Despite prudish detractors, the bottom line continues to be that every guy, no matter how priestly he may wish to portray himself, has, at the very least, thought something along the lines of the cordilleras of coarse dripping from every Smithian syllable – as have most women. If you can attend one of these live screenings, you will receive the added benefit of observing the fulsomely eclectic ranks of those who had no trouble admitting it – and what a marvelously motley mob they are. Jay and Silent Bob fans may rival only their originators for smut and this puts to bed the apologetic worries expressed by Smith before the film screening began that everyone present was “paying too much to see it.”

One has no choice but to marvel at the realization this film forces open – which is that we breathe currently in a state of contaminated cinema wherein it falls to two premium Hollywood outcasts like Smith and Mewes to call arresting attention to the plight of Hollywood, and that only they have the cultural currency (obtained through that selfsame ostracization) to do so with such a staggering cast of Hollywood’s most capital As. Chris Hemsworth, Matt Damon, Ben Affleck, Shannon Elizabeth, Val Kilmer, Jason Lee, Justin Long, Rosario Dawson, Jason Biggs, Craig Robinson and Molly Shannon (to name but a few) certainly have no need to lend their names and images to anything they do not wholly believe in at this stage of their bolide-like careers. Thinking hard about what their clinquant presences in a film like this says, not just about the plight of modern movies, but especially about the artistic stature of Smith and Mewes as auteurs will have you side-eyeing the next big-ticket remake poster you pass at your local theater for sure. Smith has said that this film was made in the spirit of encapsulating his legacy as a man, a filmmaker, and a human in one longform mode so that, he hoped, someone could watch this film knowing nothing else about him at the onset but leave the film knowing everything he stood for.
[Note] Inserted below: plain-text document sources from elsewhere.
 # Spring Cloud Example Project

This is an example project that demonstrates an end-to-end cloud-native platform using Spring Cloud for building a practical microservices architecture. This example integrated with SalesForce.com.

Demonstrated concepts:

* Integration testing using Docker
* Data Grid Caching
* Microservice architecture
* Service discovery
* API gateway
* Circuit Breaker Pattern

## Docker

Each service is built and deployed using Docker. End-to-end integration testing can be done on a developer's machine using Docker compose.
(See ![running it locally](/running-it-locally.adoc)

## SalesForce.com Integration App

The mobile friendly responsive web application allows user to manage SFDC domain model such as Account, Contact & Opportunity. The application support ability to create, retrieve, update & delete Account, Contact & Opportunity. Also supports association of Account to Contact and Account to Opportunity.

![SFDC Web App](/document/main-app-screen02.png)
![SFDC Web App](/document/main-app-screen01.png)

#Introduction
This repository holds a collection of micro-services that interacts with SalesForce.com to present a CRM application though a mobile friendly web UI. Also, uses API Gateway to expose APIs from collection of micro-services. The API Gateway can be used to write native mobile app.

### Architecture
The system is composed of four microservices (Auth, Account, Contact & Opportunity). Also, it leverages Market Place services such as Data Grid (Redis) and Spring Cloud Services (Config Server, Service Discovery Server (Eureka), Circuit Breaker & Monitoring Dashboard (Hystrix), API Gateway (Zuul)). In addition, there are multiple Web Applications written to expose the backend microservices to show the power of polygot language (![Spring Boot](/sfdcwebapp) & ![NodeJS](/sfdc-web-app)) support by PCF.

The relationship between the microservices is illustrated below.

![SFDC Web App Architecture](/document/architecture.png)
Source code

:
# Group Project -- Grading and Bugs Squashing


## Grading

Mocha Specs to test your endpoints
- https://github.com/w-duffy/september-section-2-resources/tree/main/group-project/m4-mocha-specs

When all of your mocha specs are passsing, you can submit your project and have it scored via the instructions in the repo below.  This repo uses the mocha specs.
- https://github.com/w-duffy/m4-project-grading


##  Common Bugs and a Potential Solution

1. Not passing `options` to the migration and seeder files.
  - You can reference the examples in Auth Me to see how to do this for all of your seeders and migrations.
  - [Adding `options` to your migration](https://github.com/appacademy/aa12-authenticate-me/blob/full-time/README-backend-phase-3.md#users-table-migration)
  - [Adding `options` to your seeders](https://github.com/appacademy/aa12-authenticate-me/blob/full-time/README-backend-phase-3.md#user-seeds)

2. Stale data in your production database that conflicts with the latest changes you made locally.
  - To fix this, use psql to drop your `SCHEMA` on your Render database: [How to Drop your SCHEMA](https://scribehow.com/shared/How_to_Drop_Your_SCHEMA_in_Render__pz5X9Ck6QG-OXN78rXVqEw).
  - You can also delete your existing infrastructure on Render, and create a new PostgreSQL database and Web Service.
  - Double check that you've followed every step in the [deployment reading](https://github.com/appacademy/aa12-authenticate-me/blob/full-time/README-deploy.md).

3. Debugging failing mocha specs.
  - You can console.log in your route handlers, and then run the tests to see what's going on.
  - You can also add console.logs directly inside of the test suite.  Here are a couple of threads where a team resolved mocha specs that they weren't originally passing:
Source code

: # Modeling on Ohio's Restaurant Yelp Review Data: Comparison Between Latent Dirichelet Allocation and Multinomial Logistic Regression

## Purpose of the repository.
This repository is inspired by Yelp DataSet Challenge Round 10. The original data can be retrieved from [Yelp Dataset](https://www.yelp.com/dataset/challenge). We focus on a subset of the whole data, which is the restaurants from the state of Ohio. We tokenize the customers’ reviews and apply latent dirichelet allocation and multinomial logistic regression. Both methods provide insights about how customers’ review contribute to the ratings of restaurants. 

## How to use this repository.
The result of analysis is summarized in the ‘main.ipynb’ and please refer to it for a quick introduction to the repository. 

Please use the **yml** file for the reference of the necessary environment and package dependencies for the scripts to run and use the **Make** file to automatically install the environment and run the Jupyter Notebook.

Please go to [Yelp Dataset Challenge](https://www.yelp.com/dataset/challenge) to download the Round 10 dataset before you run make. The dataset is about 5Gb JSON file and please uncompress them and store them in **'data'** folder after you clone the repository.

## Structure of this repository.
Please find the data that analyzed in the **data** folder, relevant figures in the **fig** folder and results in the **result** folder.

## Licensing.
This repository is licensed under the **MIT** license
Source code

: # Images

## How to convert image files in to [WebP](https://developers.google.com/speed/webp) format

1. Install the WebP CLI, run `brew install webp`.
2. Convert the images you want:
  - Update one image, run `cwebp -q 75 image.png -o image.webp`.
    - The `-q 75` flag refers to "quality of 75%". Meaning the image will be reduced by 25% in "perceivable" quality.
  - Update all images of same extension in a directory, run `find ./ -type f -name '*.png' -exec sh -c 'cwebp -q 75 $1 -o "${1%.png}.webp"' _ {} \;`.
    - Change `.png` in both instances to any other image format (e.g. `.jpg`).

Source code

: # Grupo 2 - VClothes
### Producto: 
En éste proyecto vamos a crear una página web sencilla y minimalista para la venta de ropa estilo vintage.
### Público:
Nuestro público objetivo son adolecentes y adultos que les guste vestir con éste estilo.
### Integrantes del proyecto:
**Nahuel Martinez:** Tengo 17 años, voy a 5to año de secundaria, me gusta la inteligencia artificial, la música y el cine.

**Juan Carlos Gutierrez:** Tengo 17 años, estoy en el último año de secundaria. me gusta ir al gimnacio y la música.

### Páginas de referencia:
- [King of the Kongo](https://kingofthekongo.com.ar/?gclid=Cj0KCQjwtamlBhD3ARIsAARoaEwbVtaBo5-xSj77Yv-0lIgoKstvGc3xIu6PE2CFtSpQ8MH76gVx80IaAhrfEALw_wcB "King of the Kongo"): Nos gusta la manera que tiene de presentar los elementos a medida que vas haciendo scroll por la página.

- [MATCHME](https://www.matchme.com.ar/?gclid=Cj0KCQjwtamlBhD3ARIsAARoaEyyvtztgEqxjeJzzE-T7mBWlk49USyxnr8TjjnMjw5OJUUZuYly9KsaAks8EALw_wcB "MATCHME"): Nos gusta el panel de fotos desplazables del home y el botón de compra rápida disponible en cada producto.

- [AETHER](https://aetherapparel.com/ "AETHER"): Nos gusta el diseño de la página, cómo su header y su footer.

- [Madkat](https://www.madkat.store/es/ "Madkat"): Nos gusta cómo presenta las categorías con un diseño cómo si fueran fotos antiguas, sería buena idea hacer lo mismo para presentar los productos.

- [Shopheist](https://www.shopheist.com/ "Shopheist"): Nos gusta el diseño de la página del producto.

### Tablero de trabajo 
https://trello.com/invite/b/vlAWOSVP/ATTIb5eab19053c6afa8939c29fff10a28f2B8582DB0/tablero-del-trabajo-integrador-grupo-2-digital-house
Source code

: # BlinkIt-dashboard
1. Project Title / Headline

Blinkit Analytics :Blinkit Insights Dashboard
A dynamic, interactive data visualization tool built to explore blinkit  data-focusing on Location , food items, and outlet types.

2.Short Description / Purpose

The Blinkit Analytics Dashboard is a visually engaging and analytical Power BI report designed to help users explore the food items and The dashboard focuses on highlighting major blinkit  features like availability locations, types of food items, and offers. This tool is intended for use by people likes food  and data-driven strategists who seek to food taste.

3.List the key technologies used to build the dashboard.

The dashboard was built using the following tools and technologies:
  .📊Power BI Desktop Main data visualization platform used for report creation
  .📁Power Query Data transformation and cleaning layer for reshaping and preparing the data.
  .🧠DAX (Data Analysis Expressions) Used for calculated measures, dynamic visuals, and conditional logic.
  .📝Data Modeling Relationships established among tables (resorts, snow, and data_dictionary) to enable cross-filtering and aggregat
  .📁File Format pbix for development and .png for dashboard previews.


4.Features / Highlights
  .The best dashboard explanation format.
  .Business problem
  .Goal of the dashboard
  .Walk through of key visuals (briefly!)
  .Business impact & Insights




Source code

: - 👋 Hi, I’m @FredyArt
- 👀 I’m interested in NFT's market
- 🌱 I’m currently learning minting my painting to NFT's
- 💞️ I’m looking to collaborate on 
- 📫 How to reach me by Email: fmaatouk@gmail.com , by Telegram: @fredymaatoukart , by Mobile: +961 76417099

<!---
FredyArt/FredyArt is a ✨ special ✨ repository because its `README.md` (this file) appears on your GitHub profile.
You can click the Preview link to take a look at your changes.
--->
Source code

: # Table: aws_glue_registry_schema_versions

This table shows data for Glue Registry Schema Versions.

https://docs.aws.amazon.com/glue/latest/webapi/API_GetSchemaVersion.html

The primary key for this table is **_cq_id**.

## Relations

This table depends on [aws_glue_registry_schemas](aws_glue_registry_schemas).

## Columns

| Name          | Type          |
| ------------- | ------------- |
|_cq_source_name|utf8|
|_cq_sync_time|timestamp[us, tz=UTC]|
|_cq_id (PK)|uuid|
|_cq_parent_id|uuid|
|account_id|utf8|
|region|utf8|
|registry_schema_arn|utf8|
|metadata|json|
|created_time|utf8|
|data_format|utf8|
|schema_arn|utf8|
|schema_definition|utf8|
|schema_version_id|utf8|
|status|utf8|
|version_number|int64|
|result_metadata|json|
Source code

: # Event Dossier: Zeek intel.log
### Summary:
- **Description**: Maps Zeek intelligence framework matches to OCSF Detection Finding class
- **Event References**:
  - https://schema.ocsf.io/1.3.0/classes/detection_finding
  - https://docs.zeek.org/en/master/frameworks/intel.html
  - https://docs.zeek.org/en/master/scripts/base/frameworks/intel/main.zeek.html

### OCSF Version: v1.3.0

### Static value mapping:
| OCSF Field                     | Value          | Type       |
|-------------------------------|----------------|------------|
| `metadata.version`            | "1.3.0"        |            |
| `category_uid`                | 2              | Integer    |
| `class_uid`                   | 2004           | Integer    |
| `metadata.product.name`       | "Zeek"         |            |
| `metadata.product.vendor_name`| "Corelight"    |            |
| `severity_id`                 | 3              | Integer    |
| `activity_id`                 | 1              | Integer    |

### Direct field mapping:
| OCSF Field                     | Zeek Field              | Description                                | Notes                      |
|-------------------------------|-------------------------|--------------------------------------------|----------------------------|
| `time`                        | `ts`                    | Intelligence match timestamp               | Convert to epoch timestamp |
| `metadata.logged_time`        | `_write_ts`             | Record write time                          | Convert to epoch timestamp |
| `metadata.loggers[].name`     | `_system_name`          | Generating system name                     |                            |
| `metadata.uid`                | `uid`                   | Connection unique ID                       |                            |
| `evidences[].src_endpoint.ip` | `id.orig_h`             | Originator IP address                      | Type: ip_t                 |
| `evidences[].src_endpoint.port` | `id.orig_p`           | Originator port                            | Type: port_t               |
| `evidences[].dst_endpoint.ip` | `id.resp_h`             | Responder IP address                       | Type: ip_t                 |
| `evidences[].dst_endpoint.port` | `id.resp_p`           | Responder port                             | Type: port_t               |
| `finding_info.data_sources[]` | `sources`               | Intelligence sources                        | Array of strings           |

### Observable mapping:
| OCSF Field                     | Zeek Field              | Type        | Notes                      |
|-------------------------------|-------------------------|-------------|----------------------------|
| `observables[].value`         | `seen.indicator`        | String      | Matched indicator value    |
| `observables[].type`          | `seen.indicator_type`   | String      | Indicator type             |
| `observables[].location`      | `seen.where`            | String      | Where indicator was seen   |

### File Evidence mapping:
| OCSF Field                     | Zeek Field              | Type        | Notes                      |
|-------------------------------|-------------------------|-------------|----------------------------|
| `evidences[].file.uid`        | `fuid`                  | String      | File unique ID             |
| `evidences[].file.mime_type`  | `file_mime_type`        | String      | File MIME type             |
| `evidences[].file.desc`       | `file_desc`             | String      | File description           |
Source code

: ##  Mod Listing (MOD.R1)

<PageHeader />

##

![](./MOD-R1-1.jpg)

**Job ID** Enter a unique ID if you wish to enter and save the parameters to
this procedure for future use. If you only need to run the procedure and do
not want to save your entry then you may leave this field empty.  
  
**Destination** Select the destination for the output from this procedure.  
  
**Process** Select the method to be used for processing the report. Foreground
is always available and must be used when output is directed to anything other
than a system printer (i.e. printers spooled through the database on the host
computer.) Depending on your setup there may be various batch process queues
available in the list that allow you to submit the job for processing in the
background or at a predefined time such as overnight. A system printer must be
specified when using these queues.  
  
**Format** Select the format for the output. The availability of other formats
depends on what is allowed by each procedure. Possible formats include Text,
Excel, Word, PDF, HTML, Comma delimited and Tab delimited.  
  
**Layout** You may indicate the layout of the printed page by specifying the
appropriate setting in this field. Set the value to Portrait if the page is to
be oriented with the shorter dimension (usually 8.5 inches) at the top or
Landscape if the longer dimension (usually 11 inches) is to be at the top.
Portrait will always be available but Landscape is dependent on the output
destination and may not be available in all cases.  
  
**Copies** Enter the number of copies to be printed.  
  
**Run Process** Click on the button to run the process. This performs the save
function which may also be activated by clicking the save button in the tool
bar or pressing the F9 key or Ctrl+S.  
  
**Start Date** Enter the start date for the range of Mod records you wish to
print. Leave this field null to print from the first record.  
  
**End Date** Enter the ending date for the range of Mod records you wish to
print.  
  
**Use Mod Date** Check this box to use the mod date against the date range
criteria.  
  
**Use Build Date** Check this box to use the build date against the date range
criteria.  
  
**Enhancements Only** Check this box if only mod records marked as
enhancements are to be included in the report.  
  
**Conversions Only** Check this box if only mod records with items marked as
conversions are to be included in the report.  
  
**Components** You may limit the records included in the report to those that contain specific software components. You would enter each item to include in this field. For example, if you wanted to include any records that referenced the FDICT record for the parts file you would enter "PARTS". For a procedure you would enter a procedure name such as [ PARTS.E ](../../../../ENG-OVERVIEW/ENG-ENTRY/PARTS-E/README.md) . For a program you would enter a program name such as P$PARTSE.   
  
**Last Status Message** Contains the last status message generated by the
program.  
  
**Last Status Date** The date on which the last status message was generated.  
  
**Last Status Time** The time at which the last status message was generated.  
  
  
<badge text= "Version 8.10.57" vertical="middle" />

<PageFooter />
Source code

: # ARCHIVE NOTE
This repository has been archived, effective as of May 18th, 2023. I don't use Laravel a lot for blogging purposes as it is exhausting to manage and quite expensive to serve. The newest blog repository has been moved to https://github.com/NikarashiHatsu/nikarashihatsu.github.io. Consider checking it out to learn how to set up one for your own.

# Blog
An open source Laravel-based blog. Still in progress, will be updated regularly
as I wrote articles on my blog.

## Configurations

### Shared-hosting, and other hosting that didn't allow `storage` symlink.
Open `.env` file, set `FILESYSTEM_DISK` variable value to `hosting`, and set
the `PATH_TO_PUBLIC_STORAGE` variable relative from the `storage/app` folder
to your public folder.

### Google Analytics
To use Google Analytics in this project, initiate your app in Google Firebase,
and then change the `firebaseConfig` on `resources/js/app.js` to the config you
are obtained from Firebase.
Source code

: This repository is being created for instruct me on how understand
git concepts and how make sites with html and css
There are a blimpish lot of self-reverential people out wreaking boredom in the world who live convinced that anything uncouth cannot also be refined, that something oafish should drift toward obsolescence. Just as anyone in fashion will tell you, the combination of high/low elements always results in the most memorable and original outfits. Kevin Smith and Jason Mewes, as an outfit, have made their careers out of cultivating lowbrow royalty, and it is no Pyrrhic victory for them. Attempt to locate even one more artistic cohort that has been as successful at making their vulgarity the very sign and symbol of their aristocracy and I’ll eat my hat. Let this be said to the raised eyebrow retinue: Kevin Smith and Jason Mewes very obviously adore their legion of corybantic fans. They verbally and visibly appreciate their good fortune in being loved by so many for reasons other men might have been reviled or spurned. If intention and gratitude should indeed mete out the pay dossier of a person’s karma and legacy, these two will meet Alanis Morissette with grace when it is their time to go. Maybe you don’t take your kids to see Jay and Silent Bob Reboot if you are not ready for them to nonchalantly refer to the folks at Sbarro’s as “pizza-makin’ f*cks” or free-associate 1980s conversion vans with religious zealots/pedophiles. On the other hand, maybe you do take your kids to see it because, if you can count on nothing else in a Hollywood saturated with corporate nothingness, your young-o’s will emerge with a far funnier (and creatively foul-mouthed) idea of what it means to ‘think of it first.’